Optionally, a callback can be registered for displaced items. The callback is applied to the (key, value) pair, and can be used for a variety of purposes such as freeing up resources, printing information, or queueing up the discarded items for reuse, among others.
1.1. Installation¶
The latest version’s source is available from the PyPI, and you can install it
using the pip
command:
pip install lru_ng
The pip
utility will download the C source and try to build a binary
distribution. For this to work, you need CPython >= 3.6. The following are
required for compilation:
A C compiler that supports C99 syntax
Python development headers
setuptools, although
distutils
included with Python should work, too.
1.2. First example¶
An LRUDict
object is created by specifying its fixed size bound. In
this example we begin with a size of 4 items.
>>> from lru_ng import LRUDict
>>> cache = LRUDict(3)
The object cache
, in many ways, will behave just like a Python
dict
. It can be indexed, and you can test for membership using the
in
keyword.
>>> cache["system"] = "programming"
>>> cache["web"] = "development"
>>> "technology" in cache
False
>>> cache["documentation"]
Traceback (most recent call last):
...
KeyError: 'documentation'
By incurring a KeyError
exception, we have caused a cache miss, which
is recorded.
>>> # For Python >= 3.8
>>> "hits: {0.hits}; misses: {0.misses}".format(cache.get_stats())
'hits: 0; misses: 1'
>>> # For Python < 3.8, use
>>> "hits: {}; misses: {}".format(*cache.get_stats())
'hits: 0; misses: 1'
Successful retrieval of a value by key increases the “hits” record by one:
>>> word = cache["system"]
>>> hits, misses = cache.get_stats()
>>> hits
1
When more keys are inserted and the capacity reached, items are displaced by starting from the least-recently used.
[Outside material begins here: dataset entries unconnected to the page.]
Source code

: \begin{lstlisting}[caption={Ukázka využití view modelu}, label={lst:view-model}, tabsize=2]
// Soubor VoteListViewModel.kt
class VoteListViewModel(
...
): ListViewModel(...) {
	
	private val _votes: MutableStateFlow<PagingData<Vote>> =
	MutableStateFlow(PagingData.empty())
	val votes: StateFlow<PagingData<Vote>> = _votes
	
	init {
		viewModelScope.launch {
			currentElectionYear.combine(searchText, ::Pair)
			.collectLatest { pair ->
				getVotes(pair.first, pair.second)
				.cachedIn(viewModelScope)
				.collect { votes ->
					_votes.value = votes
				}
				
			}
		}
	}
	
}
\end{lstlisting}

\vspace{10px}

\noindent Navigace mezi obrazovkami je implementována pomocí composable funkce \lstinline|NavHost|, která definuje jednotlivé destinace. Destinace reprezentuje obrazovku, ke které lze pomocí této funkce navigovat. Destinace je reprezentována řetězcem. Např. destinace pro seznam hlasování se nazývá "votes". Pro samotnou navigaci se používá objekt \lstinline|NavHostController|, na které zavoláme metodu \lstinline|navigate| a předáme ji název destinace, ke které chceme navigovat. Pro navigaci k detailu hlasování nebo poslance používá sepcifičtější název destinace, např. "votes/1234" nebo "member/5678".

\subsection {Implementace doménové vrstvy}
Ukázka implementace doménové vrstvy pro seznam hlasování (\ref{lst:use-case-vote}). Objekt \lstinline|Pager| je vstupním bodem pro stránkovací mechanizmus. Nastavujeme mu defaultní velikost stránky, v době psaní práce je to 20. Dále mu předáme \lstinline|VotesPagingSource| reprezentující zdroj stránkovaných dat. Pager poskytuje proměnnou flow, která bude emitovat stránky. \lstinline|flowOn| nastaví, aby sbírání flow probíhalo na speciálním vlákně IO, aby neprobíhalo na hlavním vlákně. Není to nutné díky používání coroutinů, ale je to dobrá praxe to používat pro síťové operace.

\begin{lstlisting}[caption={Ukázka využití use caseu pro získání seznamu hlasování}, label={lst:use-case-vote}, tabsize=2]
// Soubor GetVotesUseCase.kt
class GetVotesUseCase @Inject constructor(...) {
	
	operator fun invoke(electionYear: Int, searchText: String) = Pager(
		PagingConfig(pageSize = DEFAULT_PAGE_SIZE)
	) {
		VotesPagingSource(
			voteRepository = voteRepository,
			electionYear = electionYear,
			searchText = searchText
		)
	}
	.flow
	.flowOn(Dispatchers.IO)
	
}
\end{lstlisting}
>>> for phrase in ("documentation writing", "software testing"):
... topic, action = phrase.split(" ")
... cache[topic] = action
>>> print(cache)
<LRUDict(3) object with dict {'system': 'programming', 'documentation': 'writing', 'software': 'testing'} at 0x...>
>>> len(cache)
3
The item for "web development"
has been removed from cache
. The
item is the first to be discarded because "web"
is the least recently
used key.
1.3. Using a callback¶
A callback is a callable object with two arguments for (key, value)
.
If it is set, it will apply to displaced (or “evicted”) key-value pairs. The
callback can be accessed or set via the LRUDict.callback
property.
>>> def func(key, value):
... print(f"discarded: ({key}, {value})")
... print("total length: ", len(key) + len(value))
>>> cache.callback = func
>>> cache["quality"] = "assurance"
discarded: (system, programming)
total length: 17
This is a rather trivial illustration. A more useful situation for the callback would be, for example, where the values are objects that should be cleaned up before reaching the end of lifecycle. If the values stored are file-like objects, closing them would be a suitable task for a callback.
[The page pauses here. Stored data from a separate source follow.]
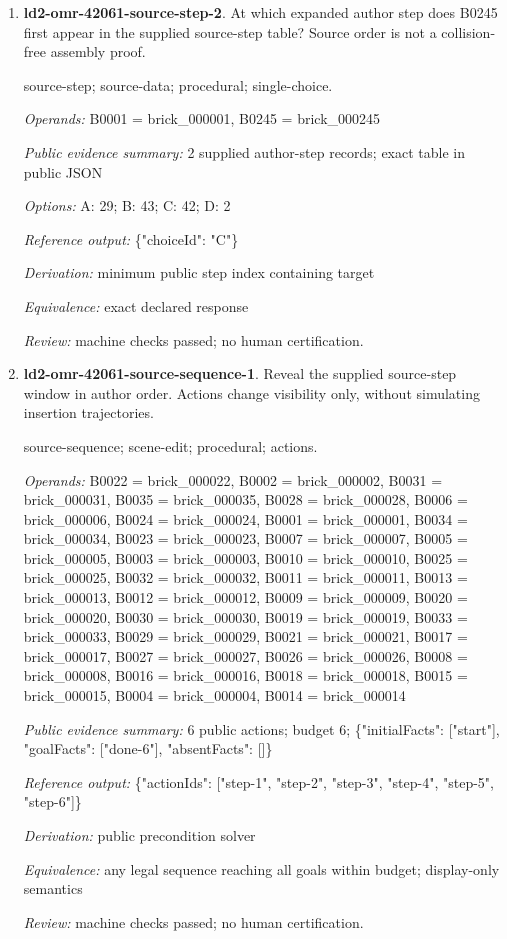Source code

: \begin{enumerate}
\item \textbf{ld2-omr-42061-source-step-2}. At which expanded author step does B0245 first appear in the supplied source-step table? Source order is not a collision-free assembly proof.
\par{\small source-step; source-data; procedural; single-choice.\par\textit{Operands:} B0001 = brick\_000001, B0245 = brick\_000245\par\textit{Public evidence summary:} 2 supplied author-step records; exact table in public JSON\par\textit{Options:} A: 29; B: 43; C: 42; D: 2\par\textit{Reference output:} \{"choiceId": "C"\}\par\textit{Derivation:} minimum public step index containing target\par\textit{Equivalence:} exact declared response\par\textit{Review:} machine checks passed; no human certification.}
\item \textbf{ld2-omr-42061-source-sequence-1}. Reveal the supplied source-step window in author order. Actions change visibility only, without simulating insertion trajectories.
\par{\small source-sequence; scene-edit; procedural; actions.\par\textit{Operands:} B0022 = brick\_000022, B0002 = brick\_000002, B0031 = brick\_000031, B0035 = brick\_000035, B0028 = brick\_000028, B0006 = brick\_000006, B0024 = brick\_000024, B0001 = brick\_000001, B0034 = brick\_000034, B0023 = brick\_000023, B0007 = brick\_000007, B0005 = brick\_000005, B0003 = brick\_000003, B0010 = brick\_000010, B0025 = brick\_000025, B0032 = brick\_000032, B0011 = brick\_000011, B0013 = brick\_000013, B0012 = brick\_000012, B0009 = brick\_000009, B0020 = brick\_000020, B0030 = brick\_000030, B0019 = brick\_000019, B0033 = brick\_000033, B0029 = brick\_000029, B0021 = brick\_000021, B0017 = brick\_000017, B0027 = brick\_000027, B0026 = brick\_000026, B0008 = brick\_000008, B0016 = brick\_000016, B0018 = brick\_000018, B0015 = brick\_000015, B0004 = brick\_000004, B0014 = brick\_000014\par\textit{Public evidence summary:} 6 public actions; budget 6; \{"initialFacts": ["start"], "goalFacts": ["done-6"], "absentFacts": []\}\par\textit{Reference output:} \{"actionIds": ["step-1", "step-2", "step-3", "step-4", "step-5", "step-6"]\}\par\textit{Derivation:} public precondition solver\par\textit{Equivalence:} any legal sequence reaching all goals within budget; display-only semantics\par\textit{Review:} machine checks passed; no human certification.}

\end{enumerate}
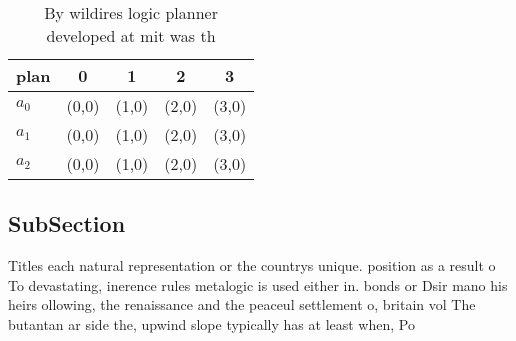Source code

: \documentclass[a4paper]{article}
\begin{document}
\begin{table}
\begin{adjustbox}{width=0.5\columnwidth}
\begin{tabular}{|l|l|l|l|l|}
\hline
\textbf{plan} & \multicolumn{1}{c|}{\textbf{0}} & \multicolumn{1}{c|}{\textbf{1}} & \multicolumn{1}{c|}{\textbf{2}} & \multicolumn{1}{c|}{\textbf{3}} \\ \hline
\textbf{$a_0$}  & (0,0) & (1,0) & (2,0) & (3,0) \\ \hline
\textbf{$a_1$}  & (0,0) & (1,0) & (2,0) & (3,0) \\ \hline
\textbf{$a_2$}  & (0,0) & (1,0) & (2,0) & (3,0) \\ \hline
\end{tabular}
\end{adjustbox}
\caption{By wildires logic planner developed at mit was th
}
\end{table}

\subsection{SubSection}

Titles each natural representation or the countrys unique. position as a result o To devastating, inerence rules metalogic is used either in. bonds or Dsir mano his heirs ollowing, the renaissance and the peaceul settlement o, britain vol The butantan ar side the, upwind slope typically has at least when, Po
\end{document}
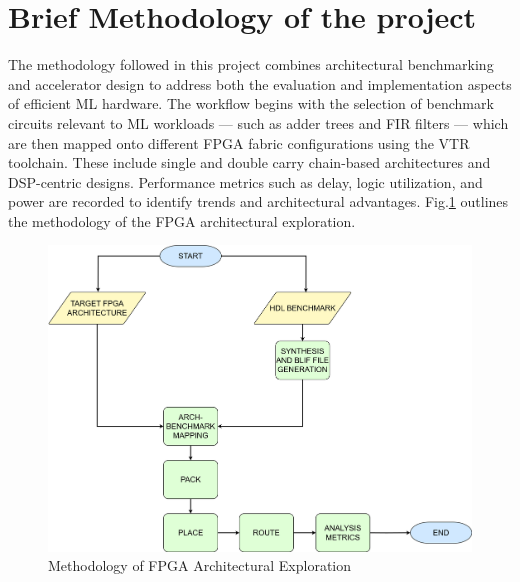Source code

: \section[Brief Methodology of the project]{\textbf{Brief Methodology of the project}}
The methodology followed in this project combines architectural benchmarking and accelerator design to address both the evaluation and implementation aspects of efficient ML hardware. The workflow begins with the selection of benchmark circuits relevant to ML workloads — such as adder trees and FIR filters — which are then mapped onto different FPGA fabric configurations using the VTR toolchain. These include single and double carry chain-based architectures and DSP-centric designs. Performance metrics such as delay, logic utilization, and power are recorded to identify trends and architectural advantages. Fig.\ref{fig:vtr_methodology} outlines the methodology of the FPGA architectural exploration.

\begin{figure}[htbp]
	\centering
	\includegraphics[scale=0.225]{Figures/VTR_Methodology_v2.png}	
	\caption{Methodology of FPGA Architectural Exploration}
	\label{fig:vtr_methodology}
\end{figure}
The callback can also be specified during the instance initialization as an optional parameter:
>>> cache = LRUDict(size, callback=func)
1.4. Caveats with callbacks¶
Although the callback may execute arbitrary code, certain restrictions are imposed on its action. Most notably:
Warning
The return value of the callback is discarded.
Any exception raised in the callback cannot be handled the usual way.
What the latter means is that, if the callback would have raised an exception,
the exception is passed to the “unraisable handler”
sys.unraisablehook
which may be further customized. Python’s default
unraisable handler will print a message with the traceback to
sys.stderr
.
Note
It is strongly suggested that a callback should only
do what is minimally necessary,
avoid lengthy computation or substantial interaction with an external system, and
especially avoid modifying the state of the
LRUDict
object itself.
Because of the loss of return value and suppression of exceptions, it has limited capability to interact with other parts of the programme.
The most significant reason why it works like this is that any method call that
“adds something” to the LRUDict
object may trigger the
eviction-handling callback. The caller may not be well-equipped to handle any
exception raised; indeed, we cannot assume that the caller ever knows or should
know what, if any, is being evicted.
Also, it is rather likely that the evicted object will go beyond the reach of
normal code if no other references to it are held. The callback in this way
shares some similarity with the __del__()
method (or
“finalizer”). However, unlike __del__()
, the callback is not
bound to the object about to be discarded.